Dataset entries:
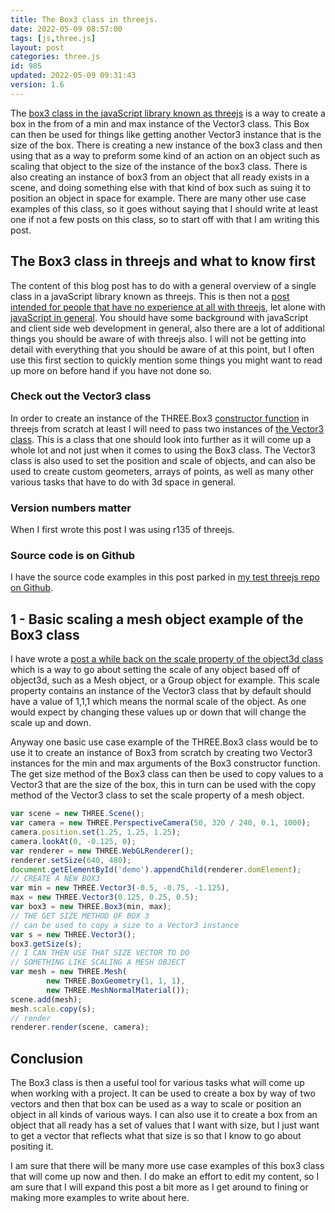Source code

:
 ```yaml
---
title: The Box3 class in threejs.
date: 2022-05-09 08:57:00
tags: [js,three.js]
layout: post
categories: three.js
id: 985
updated: 2022-05-09 09:31:43
version: 1.6
---
```


The [box3 class in the javaScript library known as threejs](https://threejs.org/docs/#api/en/math/Box3) is a way to create a box in the from of a min and max instance of the Vector3 class. This Box can then be used for things like getting another Vector3 instance that is the size of the box. There is creating a new instance of the box3 class and then using that as a way to preform some kind of an action on an object such as scaling that object to the size of the instance of the box3 class. There is also creating an instance of box3 from an object that all ready exists in a scene, and doing something else with that kind of box such as suing it to position an object in space for example. There are many other use case examples of this class, so it goes without saying that I should write at least one if not a few posts on this class, so to start off with that I am writing this post.

<!-- more -->

## The Box3 class in threejs and what to know first

The content of this blog post has to do with a general overview of a single class in a javaScript library known as threejs. This is then not a [post intended for people that have no experience at all with threejs](/2018/04/04/threejs-getting-started/), let alone with [javaScript in general](/2018/11/27/js-getting-started/). You should have some background with javaScript and client side web development in general, also there are a lot of additional things you should be aware of with threejs also. I will not be getting into detail with everything that you should be aware of at this point, but I often use this first section to quickly mention some things you might want to read up more on before hand if you have not done so.

### Check out the Vector3 class

In order to create an instance of the THREE.Box3 [constructor function](/2019/02/27/js-javascript-constructor/) in threejs from scratch at least I will need to pass two instances of [the Vector3 class](/2018/04/15/threejs-vector3/). This is a class that one should look into further as it will come up a whole lot and not just when it comes to using the Box3 class. The Vector3 class is also used to set the position and scale of objects, and can also be used to create custom geometers, arrays of points, as well as many other various tasks that have to do with 3d space in general.

### Version numbers matter

When I first wrote this post I was using r135 of threejs.

### Source code is on Github

I have the source code examples in this post parked in [my test threejs repo on Github](https://github.com/dustinpfister/test_threejs/tree/master/views/forpost/threejs-box3).

## 1 - Basic scaling a mesh object example of the Box3 class 

I have wrote a [post a while back on the scale property of the object3d class](/2021/05/11/threejs-object3d-scale/) which is a way to go about setting the scale of any object based off of object3d, such as a Mesh object, or a Group object for example. This scale property contains an instance of the Vector3 class that by default should have a value of 1,1,1 which means the normal scale of the object. As one would expect by changing these values up or down that will change the scale up and down.

Anyway one basic use case example of the THREE.Box3 class would be to use it to create an instance of Box3 from scratch by creating two Vector3 instances for the min and max arguments of the Box3 constructor function. The get size method of the Box3 class can then be used to copy values to a Vector3 that are the size of the box, this in turn can be used with the copy method of the Vector3 class to set the scale property of a mesh object.

```js
var scene = new THREE.Scene();
var camera = new THREE.PerspectiveCamera(50, 320 / 240, 0.1, 1000);
camera.position.set(1.25, 1.25, 1.25);
camera.lookAt(0, -0.125, 0);
var renderer = new THREE.WebGLRenderer();
renderer.setSize(640, 480);
document.getElementById('demo').appendChild(renderer.domElement);
// CREATE A NEW BOX3
var min = new THREE.Vector3(-0.5, -0.75, -1.125),
max = new THREE.Vector3(0.125, 0.25, 0.5);
var box3 = new THREE.Box3(min, max);
// THE GET SIZE METHOD OF BOX 3
// can be used to copy a size to a Vector3 instance
var s = new THREE.Vector3();
box3.getSize(s);
// I CAN THEN USE THAT SIZE VECTOR TO DO
// SOMETHING LIKE SCALING A MESH OBJECT
var mesh = new THREE.Mesh(
        new THREE.BoxGeometry(1, 1, 1),
        new THREE.MeshNormalMaterial());
scene.add(mesh);
mesh.scale.copy(s);
// render
renderer.render(scene, camera);
```

## Conclusion

The Box3 class is then a useful tool for various tasks what will come up when working with a project. It can be used to create a box by way of two vectors and then that box can be used as a way to scale or position an object in all kinds of various ways. I can also use it to create a box from an object that all ready has a set of values that I want with size, but I just want to get a vector that reflects what that size is so that I know to go about positing it.

I am sure that there will be many more use case examples of this box3 class that will come up now and then. I do make an effort to edit my content, so I am sure that I will expand this post a bit more as I get around to fining or making more examples to write about here.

PROBLEM REQUIREMENTS
The reply is to be one number, the count of lines in the records above that contain "least".

RESULT OF THIS EXERCISE
2